The Financial Industry Regulatory Authority, which oversees securities firms, also said the UBS unit would pay a $7.5 million fine for failure to supervise, and $11 million in restitution to 165 customers who had losses on their funds.
The settlements are in line with other recent enforcement action by the SEC, which has focused on supervisory failures, said Elaine Greenberg, partner in the securities litigation, investigations and enforcement practice at Orrick Herrington & Sutcliffe LLP.
The SEC is “continuing to pursue actions against broker-dealer firms with regards to their policies and procedures, and whether or not those policies and procedures are reasonably designed to prevent and detect violations of federal securities law,” Ms. Greenberg said. She previously was head of the SEC’s specialized unit on municipal securities and public pensions.

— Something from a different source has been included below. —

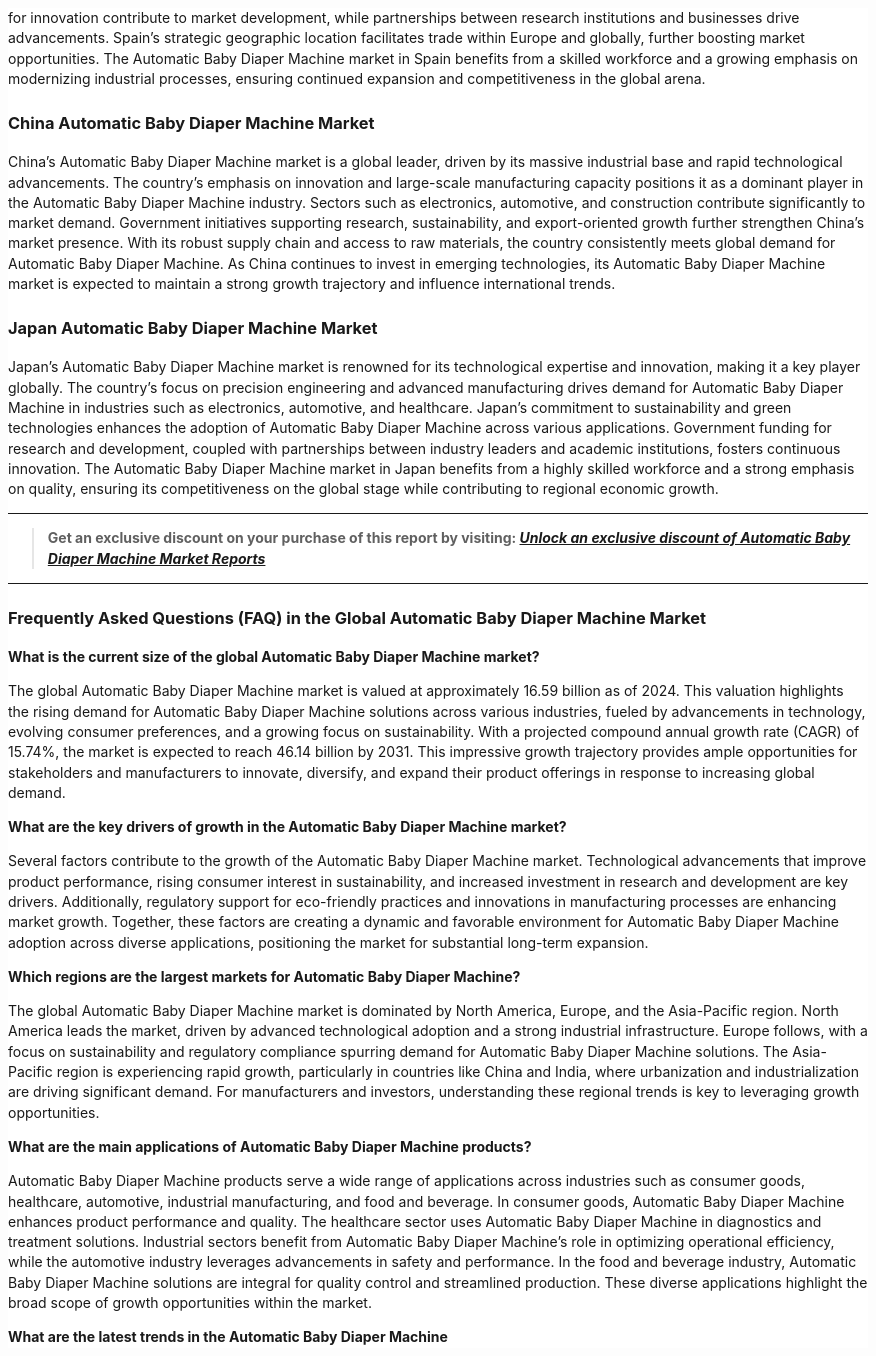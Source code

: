 for innovation contribute to market development, while partnerships between research institutions and businesses drive advancements. Spain&rsquo;s strategic geographic location facilitates trade within Europe and globally, further boosting market opportunities. The Automatic Baby Diaper Machine market in Spain benefits from a skilled workforce and a growing emphasis on modernizing industrial processes, ensuring continued expansion and competitiveness in the global arena.</p><h3>China Automatic Baby Diaper Machine Market</h3><p>China&rsquo;s Automatic Baby Diaper Machine market is a global leader, driven by its massive industrial base and rapid technological advancements. The country&rsquo;s emphasis on innovation and large-scale manufacturing capacity positions it as a dominant player in the Automatic Baby Diaper Machine industry. Sectors such as electronics, automotive, and construction contribute significantly to market demand. Government initiatives supporting research, sustainability, and export-oriented growth further strengthen China&rsquo;s market presence. With its robust supply chain and access to raw materials, the country consistently meets global demand for Automatic Baby Diaper Machine. As China continues to invest in emerging technologies, its Automatic Baby Diaper Machine market is expected to maintain a strong growth trajectory and influence international trends.</p><h3>Japan Automatic Baby Diaper Machine Market</h3><p>Japan&rsquo;s Automatic Baby Diaper Machine market is renowned for its technological expertise and innovation, making it a key player globally. The country&rsquo;s focus on precision engineering and advanced manufacturing drives demand for Automatic Baby Diaper Machine in industries such as electronics, automotive, and healthcare. Japan&rsquo;s commitment to sustainability and green technologies enhances the adoption of Automatic Baby Diaper Machine across various applications. Government funding for research and development, coupled with partnerships between industry leaders and academic institutions, fosters continuous innovation. The Automatic Baby Diaper Machine market in Japan benefits from a highly skilled workforce and a strong emphasis on quality, ensuring its competitiveness on the global stage while contributing to regional economic growth.</p><hr /><blockquote><p><strong>Get an exclusive discount on your purchase of this report by visiting: <em><a href="://marketresearchpulse.com/ask-for-discount/107294?utm_source=Github&amp;utm_medium=028">Unlock an exclusive discount of Automatic Baby Diaper Machine Market Reports</a></em>&nbsp;</strong></p></blockquote><hr /><h3>Frequently Asked Questions (FAQ) in the Global Automatic Baby Diaper Machine Market</h3><p><strong>What is the current size of the global Automatic Baby Diaper Machine market?</strong></p><p>The global Automatic Baby Diaper Machine market is valued at approximately 16.59 billion as of 2024. This valuation highlights the rising demand for Automatic Baby Diaper Machine solutions across various industries, fueled by advancements in technology, evolving consumer preferences, and a growing focus on sustainability. With a projected compound annual growth rate (CAGR) of 15.74%, the market is expected to reach 46.14 billion by 2031. This impressive growth trajectory provides ample opportunities for stakeholders and manufacturers to innovate, diversify, and expand their product offerings in response to increasing global demand.</p><p><strong>What are the key drivers of growth in the Automatic Baby Diaper Machine market?</strong></p><p>Several factors contribute to the growth of the Automatic Baby Diaper Machine market. Technological advancements that improve product performance, rising consumer interest in sustainability, and increased investment in research and development are key drivers. Additionally, regulatory support for eco-friendly practices and innovations in manufacturing processes are enhancing market growth. Together, these factors are creating a dynamic and favorable environment for Automatic Baby Diaper Machine adoption across diverse applications, positioning the market for substantial long-term expansion.</p><p><strong>Which regions are the largest markets for Automatic Baby Diaper Machine?</strong></p><p>The global Automatic Baby Diaper Machine market is dominated by North America, Europe, and the Asia-Pacific region. North America leads the market, driven by advanced technological adoption and a strong industrial infrastructure. Europe follows, with a focus on sustainability and regulatory compliance spurring demand for Automatic Baby Diaper Machine solutions. The Asia-Pacific region is experiencing rapid growth, particularly in countries like China and India, where urbanization and industrialization are driving significant demand. For manufacturers and investors, understanding these regional trends is key to leveraging growth opportunities.</p><p><strong>What are the main applications of Automatic Baby Diaper Machine products?</strong></p><p>Automatic Baby Diaper Machine products serve a wide range of applications across industries such as consumer goods, healthcare, automotive, industrial manufacturing, and food and beverage. In consumer goods, Automatic Baby Diaper Machine enhances product performance and quality. The healthcare sector uses Automatic Baby Diaper Machine in diagnostics and treatment solutions. Industrial sectors benefit from Automatic Baby Diaper Machine&rsquo;s role in optimizing operational efficiency, while the automotive industry leverages advancements in safety and performance. In the food and beverage industry, Automatic Baby Diaper Machine solutions are integral for quality control and streamlined production. These diverse applications highlight the broad scope of growth opportunities within the market.</p><p><strong>What are the latest trends in the Automatic Baby Diaper Machine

A UBS spokeswoman said: “We’re pleased to have resolved these matters with the SEC and Finra with respect to separate inquiries initiated in early 2014. We remain dedicated to serving our customers during this difficult economic time for the commonwealth.”

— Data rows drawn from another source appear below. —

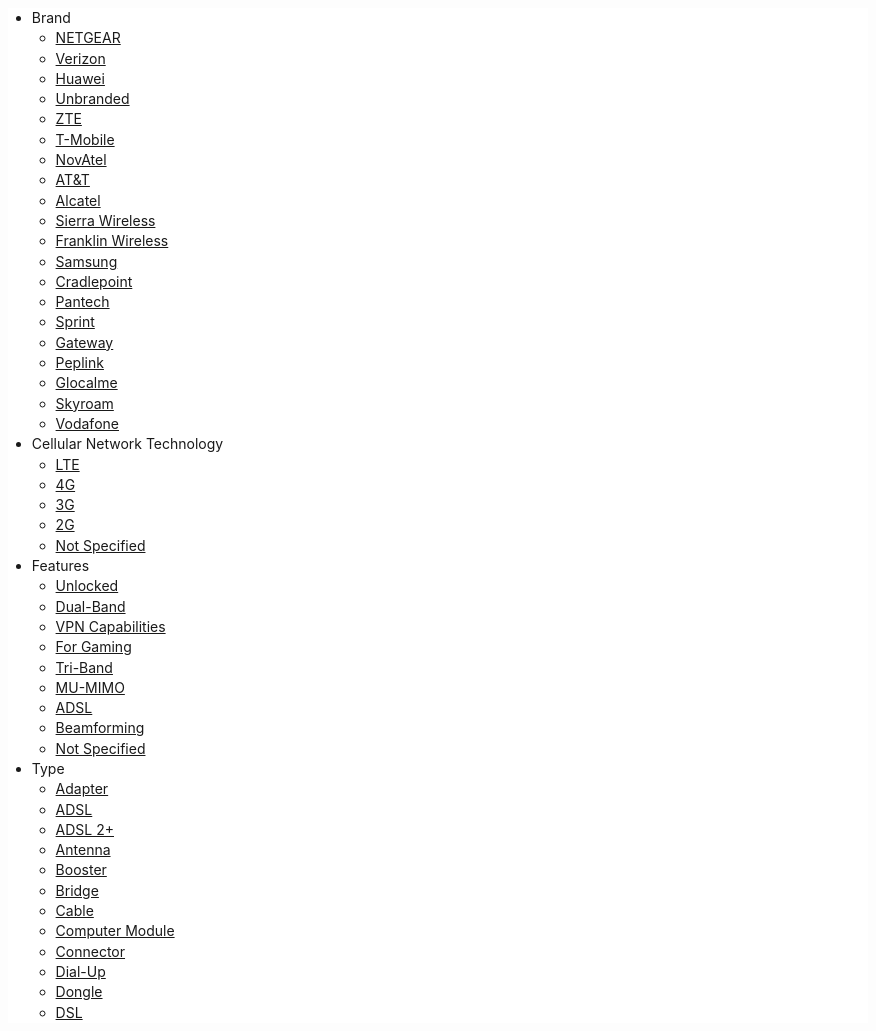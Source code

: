 * Brand
  + [NETGEAR](https://www.ebay.com/b/NETGEAR-Mobile-Broadband-Devices/175710/bn_72754363)
  + [Verizon](https://www.ebay.com/b/Mobile-Broadband-Devices/175710/bn_320046?Brand=Verizon&rt=nc)
  + [Huawei](https://www.ebay.com/b/Huawei-Mobile-Broadband-Devices/175710/bn_56906214)
  + [Unbranded](https://www.ebay.com/b/Unbranded-Mobile-Broadband-Devices/175710/bn_9025049)
  + [ZTE](https://www.ebay.com/b/ZTE-Mobile-Broadband-Devices/175710/bn_56906209)
  + [T-Mobile](https://www.ebay.com/b/T-Mobile-Mobile-Broadband-Devices/175710/bn_85135106)
  + [NovAtel](https://www.ebay.com/b/NovAtel-Mobile-Broadband-Devices/175710/bn_85135123)
  + [AT&T](https://www.ebay.com/b/AT-T-Mobile-Broadband-Connectivity-Devices/175710/bn_56906222)
  + [Alcatel](https://www.ebay.com/b/Alcatel-Mobile-Broadband-Devices/175710/bn_72754098)
  + [Sierra Wireless](https://www.ebay.com/b/Sierra-Wireless-Mobile-Broadband-Devices/175710/bn_85135155)
  + [Franklin Wireless](https://www.ebay.com/b/Mobile-Broadband-Devices/175710/bn_320046?Brand=Franklin%2520Wireless&rt=nc)
  + [Samsung](https://www.ebay.com/b/Samsung-Mobile-Broadband-Devices/175710/bn_72754392)
  + [Cradlepoint](https://www.ebay.com/b/Cradlepoint-Mobile-Broadband-Devices/175710/bn_85135130)
  + [Pantech](https://www.ebay.com/b/Pantech-Mobile-Broadband-Devices/175710/bn_72754179)
  + [Sprint](https://www.ebay.com/b/Mobile-Broadband-Devices/175710/bn_320046?Brand=Sprint&rt=nc)
  + [Gateway](https://www.ebay.com/b/Mobile-Broadband-Devices/175710/bn_320046?Brand=Gateway&rt=nc)
  + [Peplink](https://www.ebay.com/b/Mobile-Broadband-Devices/175710/bn_320046?Brand=Peplink&rt=nc)
  + [Glocalme](https://www.ebay.com/b/Mobile-Broadband-Devices/175710/bn_320046?Brand=Glocalme&rt=nc)
  + [Skyroam](https://www.ebay.com/b/Mobile-Broadband-Devices/175710/bn_320046?Brand=Skyroam&rt=nc)
  + [Vodafone](https://www.ebay.com/b/Mobile-Broadband-Devices/175710/bn_320046?Brand=Vodafone&rt=nc)
* Cellular Network Technology
  + [LTE](https://www.ebay.com/b/Mobile-Broadband-Devices/175710/bn_320046?Cellular%2520Network%2520Technology=LTE&rt=nc)
  + [4G](https://www.ebay.com/b/4G-Mobile-Broadband-Devices/175710/bn_348377)
  + [3G](https://www.ebay.com/b/3G-Mobile-Broadband-Devices/175710/bn_348412)
  + [2G](https://www.ebay.com/b/Mobile-Broadband-Devices/175710/bn_320046?Cellular%2520Network%2520Technology=2G&rt=nc)
  + [Not Specified](https://www.ebay.com/b/Mobile-Broadband-Devices/175710/bn_320046?Cellular%2520Network%2520Technology=%21&rt=nc)
* Features
  + [Unlocked](https://www.ebay.com/b/Mobile-Broadband-Devices/175710/bn_320046?Features=Unlocked&rt=nc)
  + [Dual-Band](https://www.ebay.com/b/Mobile-Broadband-Devices/175710/bn_320046?Features=Dual%252DBand&rt=nc)
  + [VPN Capabilities](https://www.ebay.com/b/Mobile-Broadband-Devices/175710/bn_320046?Features=VPN%2520Capabilities&rt=nc)
  + [For Gaming](https://www.ebay.com/b/Mobile-Broadband-Devices/175710/bn_320046?Features=For%2520Gaming&rt=nc)
  + [Tri-Band](https://www.ebay.com/b/Mobile-Broadband-Devices/175710/bn_320046?Features=Tri%252DBand&rt=nc)
  + [MU-MIMO](https://www.ebay.com/b/Mobile-Broadband-Devices/175710/bn_320046?Features=MU%252DMIMO&rt=nc)
  + [ADSL](https://www.ebay.com/b/Mobile-Broadband-Devices/175710/bn_320046?Features=ADSL&rt=nc)
  + [Beamforming](https://www.ebay.com/b/Mobile-Broadband-Devices/175710/bn_320046?Features=Beamforming&rt=nc)
  + [Not Specified](https://www.ebay.com/b/Mobile-Broadband-Devices/175710/bn_320046?Features=%21&rt=nc)
* Type
  + [Adapter](https://www.ebay.com/b/Adapter-Mobile-Broadband-Devices/175710/bn_7116524637)
  + [ADSL](https://www.ebay.com/b/Mobile-Broadband-Devices/175710/bn_320046?Type=ADSL&rt=nc)
  + [ADSL 2+](https://www.ebay.com/b/Mobile-Broadband-Devices/175710/bn_320046?Type=ADSL+2%2B&rt=nc)
  + [Antenna](https://www.ebay.com/b/Antenna-Mobile-Broadband-Devices/175710/bn_7116520641)
  + [Booster](https://www.ebay.com/b/Booster-Mobile-Broadband-Devices/175710/bn_7116558181)
  + [Bridge](https://www.ebay.com/b/Bridge-Mobile-Broadband-Devices/175710/bn_7116528713)
  + [Cable](https://www.ebay.com/b/Cable-Mobile-Broadband-Devices/175710/bn_7116518491)
  + [Computer Module](https://www.ebay.com/b/Mobile-Broadband-Devices/175710/bn_320046?Type=Computer%2520Module&rt=nc)
  + [Connector](https://www.ebay.com/b/Connector-Mobile-Broadband-Devices/175710/bn_7116519709)
  + [Dial-Up](https://www.ebay.com/b/Dial-Up-Mobile-Broadband-Devices/175710/bn_7116524538)
  + [Dongle](https://www.ebay.com/b/Dongle-Mobile-Broadband-Devices/175710/bn_7116521813)
  + [DSL](https://www.ebay.com/b/DSL-Mobile-Broadband-Devices/175710/bn_7116522550)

Separately, the SEC said it sued the former broker, Jose Ramirez Jr., in federal court. It alleges Mr. Ramirez increased his compensation by at least $2.8 million by having customers improperly borrow money to invest in the Puerto Rico bond funds.
In addition, a former branch manager, Ramiro L. Colon III, agreed to pay a $25,000 penalty and be suspended from supervisory roles for a year. Mr. Colon is currently employed by UBS in Miami, according to his broker records.
An attorney for Mr. Ramirez, who was fired by UBS in early 2014, said he was examining the lawsuit and had no further comment.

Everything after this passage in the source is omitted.